··· DATA ···
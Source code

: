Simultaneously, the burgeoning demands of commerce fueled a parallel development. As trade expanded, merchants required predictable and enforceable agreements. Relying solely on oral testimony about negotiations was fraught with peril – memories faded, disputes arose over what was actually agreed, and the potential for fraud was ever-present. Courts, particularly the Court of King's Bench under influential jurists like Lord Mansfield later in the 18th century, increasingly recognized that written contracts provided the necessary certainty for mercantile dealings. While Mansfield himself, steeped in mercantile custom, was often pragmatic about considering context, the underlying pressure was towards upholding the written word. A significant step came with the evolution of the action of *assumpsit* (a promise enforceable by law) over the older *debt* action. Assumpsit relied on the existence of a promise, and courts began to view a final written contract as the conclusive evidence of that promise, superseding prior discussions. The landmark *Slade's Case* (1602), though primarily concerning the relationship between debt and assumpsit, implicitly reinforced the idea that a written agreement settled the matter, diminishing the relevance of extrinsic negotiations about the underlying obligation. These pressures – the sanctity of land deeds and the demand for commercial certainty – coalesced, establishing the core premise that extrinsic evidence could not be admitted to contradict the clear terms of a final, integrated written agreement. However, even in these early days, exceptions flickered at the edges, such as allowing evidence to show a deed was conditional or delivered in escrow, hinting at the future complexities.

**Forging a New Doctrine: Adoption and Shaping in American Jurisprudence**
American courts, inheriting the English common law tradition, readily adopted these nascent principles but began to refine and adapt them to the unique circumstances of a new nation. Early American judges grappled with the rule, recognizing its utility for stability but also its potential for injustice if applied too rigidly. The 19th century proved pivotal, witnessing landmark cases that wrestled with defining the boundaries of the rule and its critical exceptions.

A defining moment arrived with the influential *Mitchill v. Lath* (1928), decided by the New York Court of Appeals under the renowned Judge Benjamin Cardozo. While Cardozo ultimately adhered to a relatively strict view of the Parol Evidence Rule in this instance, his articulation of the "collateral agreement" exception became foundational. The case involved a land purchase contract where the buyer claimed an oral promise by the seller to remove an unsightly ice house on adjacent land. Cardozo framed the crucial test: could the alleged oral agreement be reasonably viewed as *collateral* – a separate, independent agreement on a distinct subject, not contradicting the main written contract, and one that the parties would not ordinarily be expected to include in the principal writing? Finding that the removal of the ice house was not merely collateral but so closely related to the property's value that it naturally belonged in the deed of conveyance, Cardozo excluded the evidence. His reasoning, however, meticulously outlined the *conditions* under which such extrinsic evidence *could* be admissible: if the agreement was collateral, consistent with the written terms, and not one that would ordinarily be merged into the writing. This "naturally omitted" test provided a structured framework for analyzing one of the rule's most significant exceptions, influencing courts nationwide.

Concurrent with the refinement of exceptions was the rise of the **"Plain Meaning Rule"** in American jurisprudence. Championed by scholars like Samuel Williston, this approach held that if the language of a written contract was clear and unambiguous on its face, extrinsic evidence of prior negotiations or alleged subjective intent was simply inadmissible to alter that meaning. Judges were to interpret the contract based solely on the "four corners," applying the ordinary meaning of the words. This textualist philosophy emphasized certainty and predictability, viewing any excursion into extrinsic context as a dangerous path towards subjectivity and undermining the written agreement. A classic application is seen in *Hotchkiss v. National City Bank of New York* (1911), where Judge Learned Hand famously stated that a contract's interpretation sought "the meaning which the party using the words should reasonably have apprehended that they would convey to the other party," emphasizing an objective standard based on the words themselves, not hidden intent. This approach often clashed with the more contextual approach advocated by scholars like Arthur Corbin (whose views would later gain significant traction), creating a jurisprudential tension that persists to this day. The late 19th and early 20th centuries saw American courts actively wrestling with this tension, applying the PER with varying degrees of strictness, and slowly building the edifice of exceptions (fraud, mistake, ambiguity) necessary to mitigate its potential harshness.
···
··· DATA ···
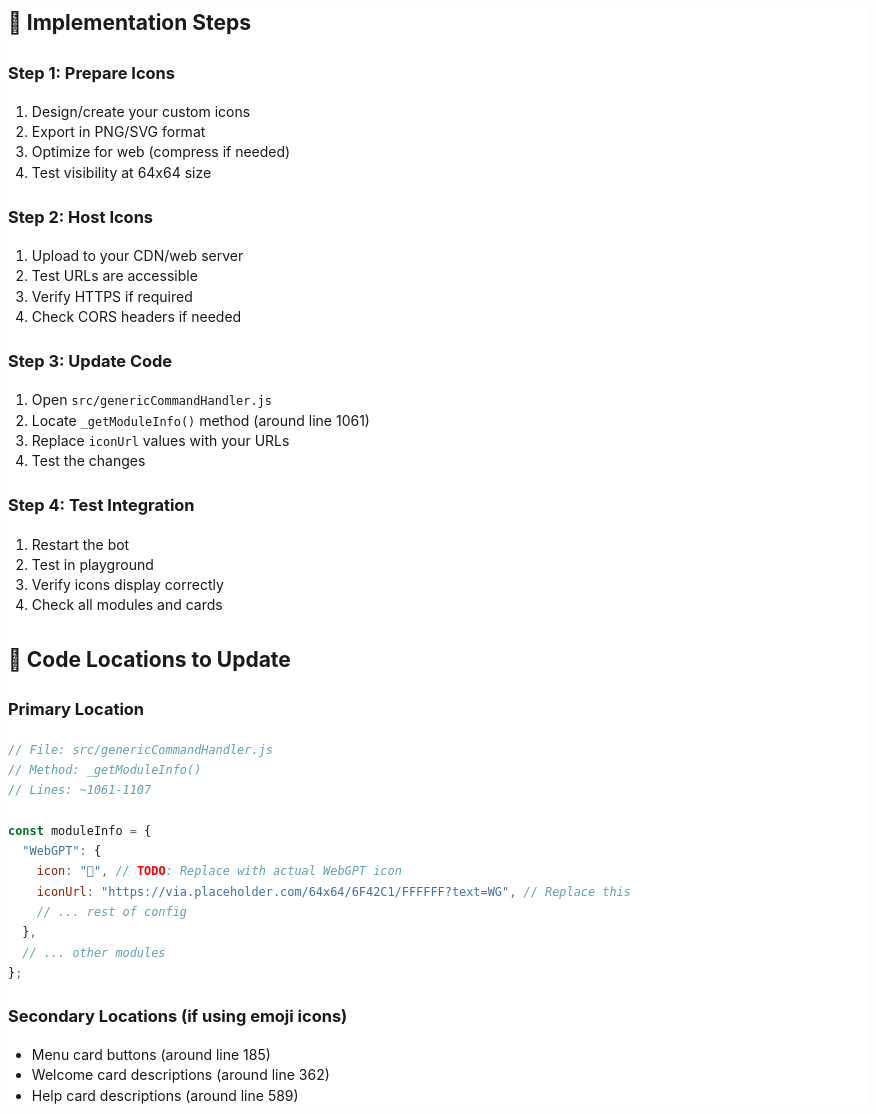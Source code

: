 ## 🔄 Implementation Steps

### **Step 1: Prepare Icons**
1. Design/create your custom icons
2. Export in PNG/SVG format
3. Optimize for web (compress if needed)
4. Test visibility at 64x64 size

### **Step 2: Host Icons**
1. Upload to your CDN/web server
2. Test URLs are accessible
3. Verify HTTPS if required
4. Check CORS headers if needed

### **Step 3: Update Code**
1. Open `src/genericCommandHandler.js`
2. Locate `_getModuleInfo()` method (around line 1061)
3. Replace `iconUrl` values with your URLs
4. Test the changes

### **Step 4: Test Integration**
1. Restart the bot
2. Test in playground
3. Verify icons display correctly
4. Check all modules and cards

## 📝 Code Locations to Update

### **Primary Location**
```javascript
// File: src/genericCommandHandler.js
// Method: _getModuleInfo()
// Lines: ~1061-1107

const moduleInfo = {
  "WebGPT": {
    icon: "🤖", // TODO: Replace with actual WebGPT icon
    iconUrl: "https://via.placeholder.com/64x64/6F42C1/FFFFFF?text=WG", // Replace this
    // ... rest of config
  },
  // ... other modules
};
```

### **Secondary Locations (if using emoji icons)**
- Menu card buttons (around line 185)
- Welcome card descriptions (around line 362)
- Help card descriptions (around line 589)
···
Find and copy each line in the material above where the string "descriptions" occurs.

- Welcome card descriptions (around line 362)
- Help card descriptions (around line 589)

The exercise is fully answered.